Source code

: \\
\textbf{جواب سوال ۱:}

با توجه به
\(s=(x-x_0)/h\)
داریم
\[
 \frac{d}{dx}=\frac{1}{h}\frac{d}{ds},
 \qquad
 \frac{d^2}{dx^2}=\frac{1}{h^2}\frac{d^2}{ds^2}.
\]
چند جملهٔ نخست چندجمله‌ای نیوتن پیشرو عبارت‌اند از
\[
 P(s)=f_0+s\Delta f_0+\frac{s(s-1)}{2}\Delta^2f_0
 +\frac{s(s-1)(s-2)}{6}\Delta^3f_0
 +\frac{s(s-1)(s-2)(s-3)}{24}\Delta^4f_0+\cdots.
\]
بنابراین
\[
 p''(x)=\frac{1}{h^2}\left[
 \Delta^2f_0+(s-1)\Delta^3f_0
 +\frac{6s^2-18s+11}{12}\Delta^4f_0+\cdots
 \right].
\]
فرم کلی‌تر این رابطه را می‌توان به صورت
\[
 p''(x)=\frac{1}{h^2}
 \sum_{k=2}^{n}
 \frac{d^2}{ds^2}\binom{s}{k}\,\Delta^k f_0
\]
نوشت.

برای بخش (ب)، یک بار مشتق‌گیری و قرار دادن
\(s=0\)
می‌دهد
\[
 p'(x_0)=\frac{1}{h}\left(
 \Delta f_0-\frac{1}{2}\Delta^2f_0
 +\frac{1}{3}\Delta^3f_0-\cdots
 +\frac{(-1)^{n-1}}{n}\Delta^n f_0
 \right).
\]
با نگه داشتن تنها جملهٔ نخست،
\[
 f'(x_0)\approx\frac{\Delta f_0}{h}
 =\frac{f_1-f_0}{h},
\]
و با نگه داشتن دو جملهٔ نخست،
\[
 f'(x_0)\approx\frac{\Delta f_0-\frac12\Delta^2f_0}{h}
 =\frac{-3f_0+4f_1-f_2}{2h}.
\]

----------------------------------------

Go through the listing above and return each line where the word "cdots" occurs.

Answer to this problem
 +\frac{s(s-1)(s-2)(s-3)}{24}\Delta^4f_0+\cdots.
 +\frac{6s^2-18s+11}{12}\Delta^4f_0+\cdots
 +\frac{1}{3}\Delta^3f_0-\cdots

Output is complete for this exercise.